Nicht erst auf deutliche Beschwerden warten
Zahnerkrankungen kommen beim Pferd häufig vor. Gleichzeitig zeigen viele Tiere lange keine klaren Symptome. Sie verändern ihr Kauverhalten, wählen Futter anders aus oder kompensieren schmerzhafte Bereiche, ohne dass es im Alltag sofort auffällt.
Für viele Pferde ist mindestens eine jährliche Maul- und Zahnuntersuchung sinnvoll. Das passende Intervall richtet sich jedoch nach Alter, Zahnstatus und bekannten Veränderungen. Jungpferde im Zahnwechsel, Senioren und Pferde mit bestehenden Befunden können engmaschigere Kontrollen benötigen.
Diese Warnzeichen gehören abgeklärt
Ein einzelnes Zeichen beweist noch kein Zahnproblem. Treten Veränderungen neu auf oder nehmen sie zu, sollte die Ursache dennoch zeitnah untersucht werden.
- Futter fällt beim Kauen aus dem Maul oder wird zu kleinen Röllchen geformt
- langsames Kauen, Speicheln oder auffälliger Maulgeruch
- Gewichtsverlust oder größere unzerkaute Futterbestandteile im Kot
- einseitiger Nasenausfluss oder Schwellungen am Kopf
- Abwehr beim Auftrensen, Kopfschlagen oder plötzlich veränderte Anlehnung
Eine Zahnkontrolle ist mehr als ein kurzer Blick
Am Anfang stehen Vorbericht und Allgemeinuntersuchung. Danach werden Kopf und Kaumuskulatur beurteilt und die gesamte Maulhöhle systematisch untersucht. Ein Maulgatter, gute Beleuchtung sowie Spiegel oder Endoskop machen auch weiter hinten liegende Bereiche sichtbar.

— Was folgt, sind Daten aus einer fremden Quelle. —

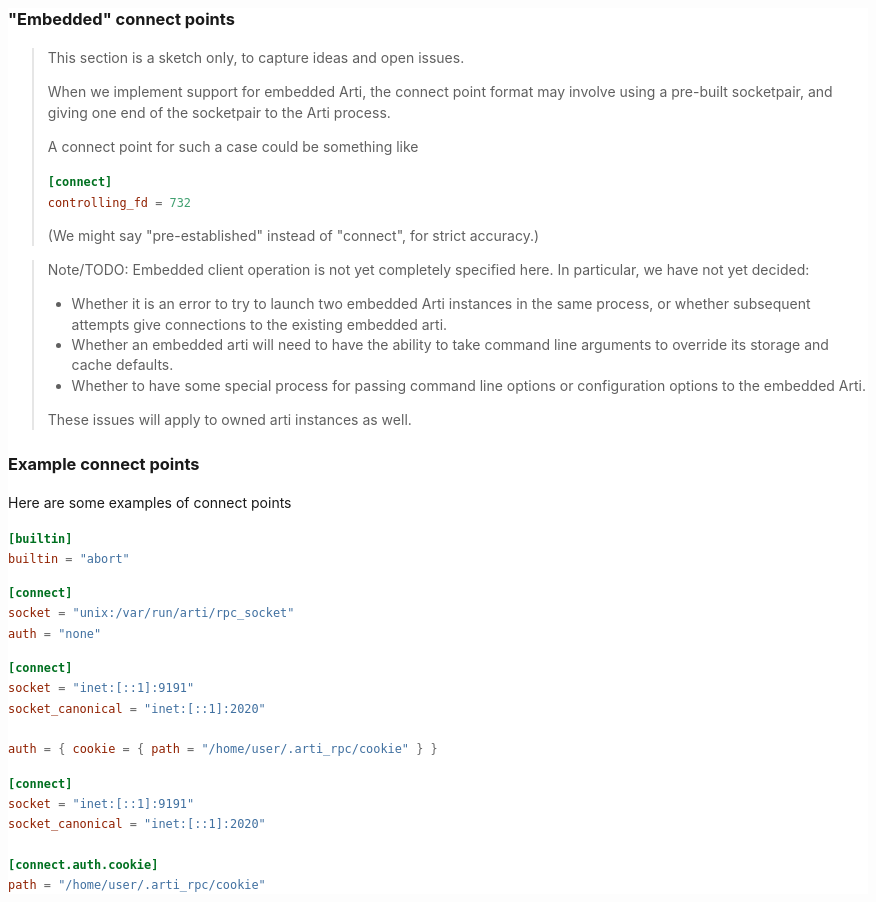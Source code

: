 ### "Embedded" connect points

> This section is a sketch only, to capture ideas and open issues.
>
> When we implement support for embedded Arti,
> the connect point format may involve
> using a pre-built socketpair,
> and giving one end of the socketpair to the Arti process.
>
> A connect point for such a case could be something like
> ```toml
> [connect]
> controlling_fd = 732
> ```
>
> (We might say "pre-established" instead of "connect", for strict accuracy.)

> Note/TODO: Embedded client operation is not yet completely specified
> here.  In particular, we have not yet decided:
>   - Whether it is an error to try to launch two embedded Arti instances
>     in the same process, or whether subsequent attempts give connections
>     to the existing embedded arti.
>   - Whether an embedded arti will need to have the ability to take
>     command line arguments to override its storage and cache defaults.
>   - Whether to have some special process for passing command line options
>     or configuration options to the embedded Arti.
>
> These issues will apply to owned arti instances as well.


### Example connect points

Here are some examples of connect points

```toml
[builtin]
builtin = "abort"
```

```toml
[connect]
socket = "unix:/var/run/arti/rpc_socket"
auth = "none"
```

```toml
[connect]
socket = "inet:[::1]:9191"
socket_canonical = "inet:[::1]:2020"

auth = { cookie = { path = "/home/user/.arti_rpc/cookie" } }
```

```toml
[connect]
socket = "inet:[::1]:9191"
socket_canonical = "inet:[::1]:2020"

[connect.auth.cookie]
path = "/home/user/.arti_rpc/cookie"
```


[arti-rpc-client-core]: https://gitlab.torproject.org/tpo/core/arti/-/tree/main/crates/arti-rpc-client-core
[XDG-user]: https://www.freedesktop.org/wiki/Software/xdg-user-dirs/
[`tor_config::CfgPath`]: https://docs.rs/tor-config/latest/tor_config/struct.CfgPath.html
[arti#1521]: https://gitlab.torproject.org/tpo/core/arti/-/issues/1521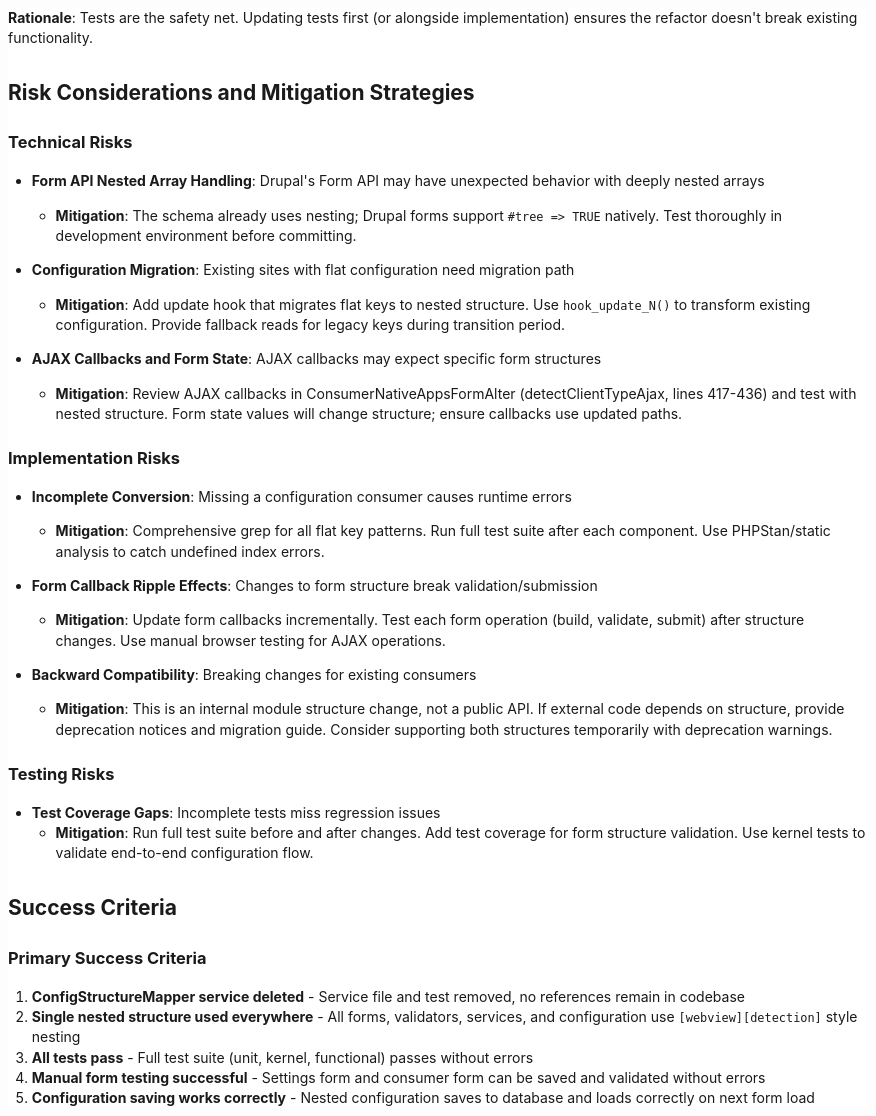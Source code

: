 **Rationale**: Tests are the safety net. Updating tests first (or alongside implementation) ensures the refactor doesn't break existing functionality.

## Risk Considerations and Mitigation Strategies

### Technical Risks

- **Form API Nested Array Handling**: Drupal's Form API may have unexpected behavior with deeply nested arrays
  - **Mitigation**: The schema already uses nesting; Drupal forms support `#tree => TRUE` natively. Test thoroughly in development environment before committing.

- **Configuration Migration**: Existing sites with flat configuration need migration path
  - **Mitigation**: Add update hook that migrates flat keys to nested structure. Use `hook_update_N()` to transform existing configuration. Provide fallback reads for legacy keys during transition period.

- **AJAX Callbacks and Form State**: AJAX callbacks may expect specific form structures
  - **Mitigation**: Review AJAX callbacks in ConsumerNativeAppsFormAlter (detectClientTypeAjax, lines 417-436) and test with nested structure. Form state values will change structure; ensure callbacks use updated paths.

### Implementation Risks

- **Incomplete Conversion**: Missing a configuration consumer causes runtime errors
  - **Mitigation**: Comprehensive grep for all flat key patterns. Run full test suite after each component. Use PHPStan/static analysis to catch undefined index errors.

- **Form Callback Ripple Effects**: Changes to form structure break validation/submission
  - **Mitigation**: Update form callbacks incrementally. Test each form operation (build, validate, submit) after structure changes. Use manual browser testing for AJAX operations.

- **Backward Compatibility**: Breaking changes for existing consumers
  - **Mitigation**: This is an internal module structure change, not a public API. If external code depends on structure, provide deprecation notices and migration guide. Consider supporting both structures temporarily with deprecation warnings.

### Testing Risks

- **Test Coverage Gaps**: Incomplete tests miss regression issues
  - **Mitigation**: Run full test suite before and after changes. Add test coverage for form structure validation. Use kernel tests to validate end-to-end configuration flow.

## Success Criteria

### Primary Success Criteria

1. **ConfigStructureMapper service deleted** - Service file and test removed, no references remain in codebase
2. **Single nested structure used everywhere** - All forms, validators, services, and configuration use `[webview][detection]` style nesting
3. **All tests pass** - Full test suite (unit, kernel, functional) passes without errors
4. **Manual form testing successful** - Settings form and consumer form can be saved and validated without errors
5. **Configuration saving works correctly** - Nested configuration saves to database and loads correctly on next form load
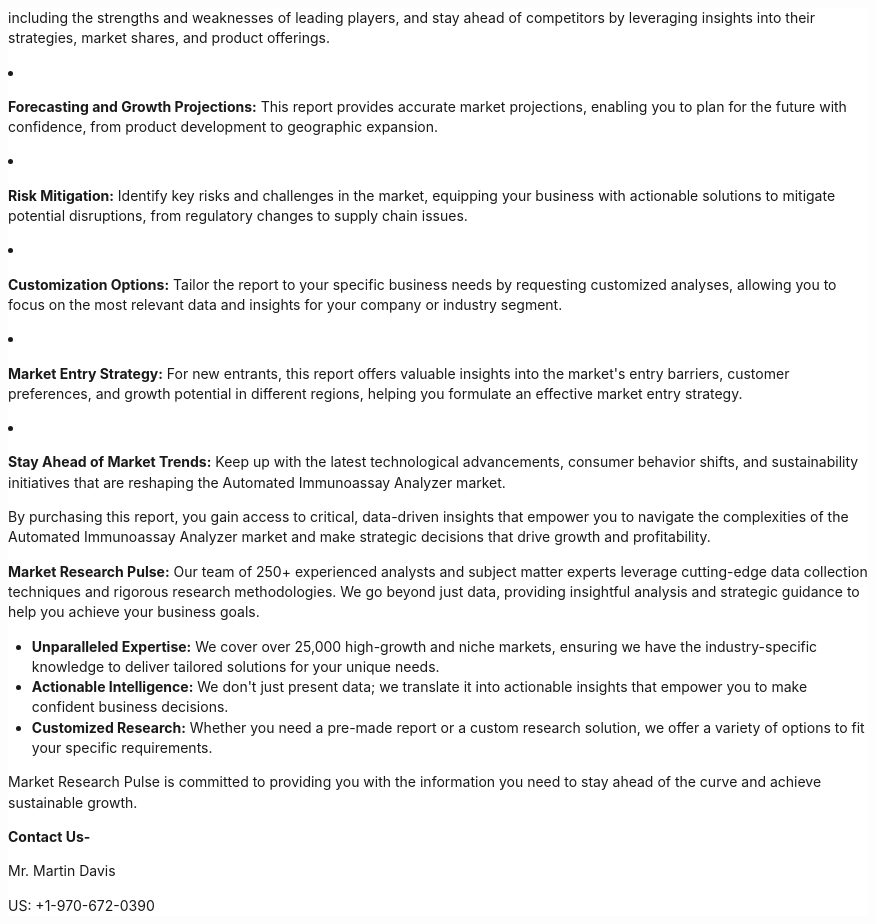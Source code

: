 including the strengths and weaknesses of leading players, and stay ahead of competitors by leveraging insights into their strategies, market shares, and product offerings.</p></li><li><p><strong>Forecasting and Growth Projections:</strong> This report provides accurate market projections, enabling you to plan for the future with confidence, from product development to geographic expansion.</p></li><li><p><strong>Risk Mitigation:</strong> Identify key risks and challenges in the market, equipping your business with actionable solutions to mitigate potential disruptions, from regulatory changes to supply chain issues.</p></li><li><p><strong>Customization Options:</strong> Tailor the report to your specific business needs by requesting customized analyses, allowing you to focus on the most relevant data and insights for your company or industry segment.</p></li><li><p><strong>Market Entry Strategy:</strong> For new entrants, this report offers valuable insights into the market's entry barriers, customer preferences, and growth potential in different regions, helping you formulate an effective market entry strategy.</p></li><li><p><strong>Stay Ahead of Market Trends:</strong> Keep up with the latest technological advancements, consumer behavior shifts, and sustainability initiatives that are reshaping the Automated Immunoassay Analyzer market.</p></li></ol><p>By purchasing this report, you gain access to critical, data-driven insights that empower you to navigate the complexities of the Automated Immunoassay Analyzer market and make strategic decisions that drive growth and profitability.</p><p><strong>Market Research Pulse:</strong>&nbsp;Our team of 250+ experienced analysts and subject matter experts leverage cutting-edge data collection techniques and rigorous research methodologies. We go beyond just data, providing insightful analysis and strategic guidance to help you achieve your business goals.</p><ul><li><strong>Unparalleled Expertise:</strong>&nbsp;We cover over 25,000 high-growth and niche markets, ensuring we have the industry-specific knowledge to deliver tailored solutions for your unique needs.</li><li><strong>Actionable Intelligence:</strong>&nbsp;We don't just present data; we translate it into actionable insights that empower you to make confident business decisions.</li><li><strong>Customized Research:</strong>&nbsp;Whether you need a pre-made report or a custom research solution, we offer a variety of options to fit your specific requirements.</li></ul><p>Market Research Pulse is committed to providing you with the information you need to stay ahead of the curve and achieve sustainable growth.</p><p><strong>Contact Us-</strong></p><p>Mr. Martin Davis</p><p>US: +1-970-672-0390</p>
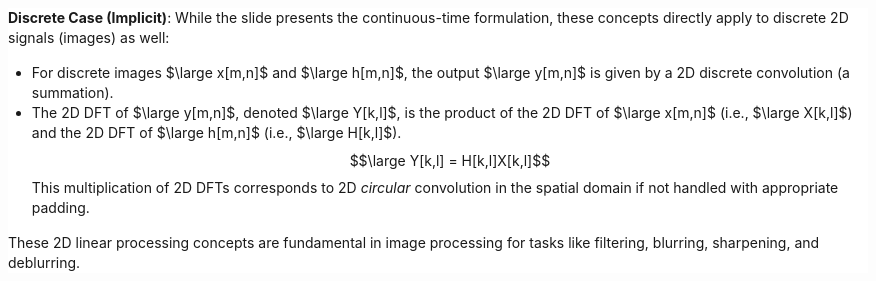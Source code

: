 **Discrete Case (Implicit)**:
While the slide presents the continuous-time formulation, these concepts directly apply to discrete 2D signals (images) as well:
* For discrete images $\large x[m,n]$ and $\large h[m,n]$, the output $\large y[m,n]$ is given by a 2D discrete convolution (a summation).
* The 2D DFT of $\large y[m,n]$, denoted $\large Y[k,l]$, is the product of the 2D DFT of $\large x[m,n]$ (i.e., $\large X[k,l]$) and the 2D DFT of $\large h[m,n]$ (i.e., $\large H[k,l]$).
    $$\large Y[k,l] = H[k,l]X[k,l]$$
    This multiplication of 2D DFTs corresponds to 2D *circular* convolution in the spatial domain if not handled with appropriate padding.

These 2D linear processing concepts are fundamental in image processing for tasks like filtering, blurring, sharpening, and deblurring.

Je nach Befund können Röntgenaufnahmen oder weitere Diagnostik notwendig sein. Eine Sedierung ermöglicht häufig eine sichere und vollständige Untersuchung; ob sie gebraucht wird, entscheidet die Tierärztin oder der Tierarzt individuell.
Kontrolle bedeutet nicht automatisch Korrektur
Das pauschale jährliche „Zähnemachen“ greift zu kurz. Zuerst kommt die genaue Befundung. Nur wenn es medizinisch sinnvoll ist, wird Zahnsubstanz gezielt und möglichst schonend korrigiert. Scharfe Schmelzkanten, ungleichmäßiger Abrieb, entzündete Zahnzwischenräume, Frakturen oder lockere Zähne brauchen jeweils ein anderes Vorgehen.
Gerade bei älteren Pferden ist ein individueller Plan wichtig. Altersbedingte Veränderungen lassen sich nicht einfach wegschleifen; oft geht es darum, Schmerzen zu vermeiden, Fütterung anzupassen und vorhandene Zahnsubstanz zu erhalten.